The I-EWM introduces fuzzy variable set theory and assigns weights based on the fuzzy entropy and first-order moment of the average membership vector of indicators. The fuzzy entropy reflects the water quality grade discrimination, and the first-order moment reflects the pollution degree of the indicator. The basic principle of weights assigned to the I-EWM is as follows: When the indicators have the same degree of pollution, the higher the level of grade discrimination of the indicators is, the greater the importance of the indicators is, and the higher the weights assigned are, and vice versa. When there is the same level of grade discrimination of indicators, the higher the degree of pollution is, the greater the importance of the indicators is, and the higher the weights assigned are, and vice versa. Through a specific water quality evaluation example, it is proven that the I-EWM can effectively improve the distortion phenomenon mentioned above in the EWM, and the water quality evaluation results are more reasonable.

4.2. Limitations and Applicability Discussion

In practical applications, the I-EWM weighting model has the following two limitations. Firstly, the method assumes equal importance between grade discrimination (fuzzy entropy) and pollution degree (first-order moment) in weight allocation. However, in practice, the influence of these two factors may differ significantly, requiring adjustments to the weighting formula based on specific conditions. Secondly, the advantage of I-EWM is most prominent in scenarios where there are significant differences in threshold divisions among evaluation indicators and where grade discrimination holds clear management significance.

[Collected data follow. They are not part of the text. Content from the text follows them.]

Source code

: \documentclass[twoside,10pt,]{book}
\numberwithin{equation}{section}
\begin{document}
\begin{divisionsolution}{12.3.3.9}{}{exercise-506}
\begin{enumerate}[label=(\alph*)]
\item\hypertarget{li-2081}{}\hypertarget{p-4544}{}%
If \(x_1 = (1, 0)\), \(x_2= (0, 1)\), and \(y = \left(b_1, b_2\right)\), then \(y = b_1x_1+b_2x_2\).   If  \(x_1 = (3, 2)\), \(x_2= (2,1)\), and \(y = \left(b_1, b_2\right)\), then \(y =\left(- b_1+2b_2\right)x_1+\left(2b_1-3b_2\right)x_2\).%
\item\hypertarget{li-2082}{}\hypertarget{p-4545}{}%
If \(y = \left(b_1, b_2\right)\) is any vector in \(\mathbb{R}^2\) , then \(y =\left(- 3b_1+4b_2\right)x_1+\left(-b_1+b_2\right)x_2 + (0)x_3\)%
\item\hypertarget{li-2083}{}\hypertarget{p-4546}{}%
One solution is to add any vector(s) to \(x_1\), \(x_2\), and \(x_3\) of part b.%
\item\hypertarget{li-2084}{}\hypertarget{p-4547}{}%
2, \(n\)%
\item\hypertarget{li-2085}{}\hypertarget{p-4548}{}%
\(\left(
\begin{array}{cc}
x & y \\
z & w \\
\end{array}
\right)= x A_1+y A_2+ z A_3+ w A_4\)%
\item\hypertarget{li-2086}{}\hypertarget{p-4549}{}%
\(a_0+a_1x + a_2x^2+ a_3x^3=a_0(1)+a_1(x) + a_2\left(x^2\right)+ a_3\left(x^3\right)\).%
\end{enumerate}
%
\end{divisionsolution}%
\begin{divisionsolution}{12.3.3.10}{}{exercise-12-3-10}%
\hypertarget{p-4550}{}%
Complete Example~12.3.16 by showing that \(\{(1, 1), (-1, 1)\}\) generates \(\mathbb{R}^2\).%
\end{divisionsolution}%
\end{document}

For ordinary datasets with uniformly distributed thresholds or ambiguous grade distinctions, its improvement may be limited, and the computational cost is slightly higher compared to the traditional EWM.

Nevertheless, I-EWM remains valuable in addressing the critical issue of traditional entropy weight methods neglecting grade discrimination. It is particularly suitable for hierarchical evaluation systems with significant threshold differences, thus demonstrating clear practical significance and potential for broader application.

4.3. Future Research Directions

To address the limitations of I-EWM in practical applications, future research should focus on integrating machine learning techniques to enhance the model’s adaptability and intelligence:

When significant differences exist in how grade discrimination and pollution degree influence weights, reinforcement learning or multi-objective optimization algorithms can be introduced. This enables the model to automatically adjust the proportional relationship between fuzzy entropy and first-order moment in weight calculations based on historical evaluation outcomes or managerial preferences, thereby improving the model’s adaptability across different application scenarios.

For conventional datasets with uniformly distributed thresholds or unclear grade discrimination, a lightweight hybrid model can be developed to balance performance and efficiency. Specifically, simple classifiers (e.g., decision trees) or rule-based criteria can be employed to pre-assess whether a dataset exhibits the characteristic of “significant threshold differences”. If this feature is present, the complete I-EWM model is activated; if the dataset is conventional, the system automatically switches to the more computationally efficient traditional EWM or other suitable models.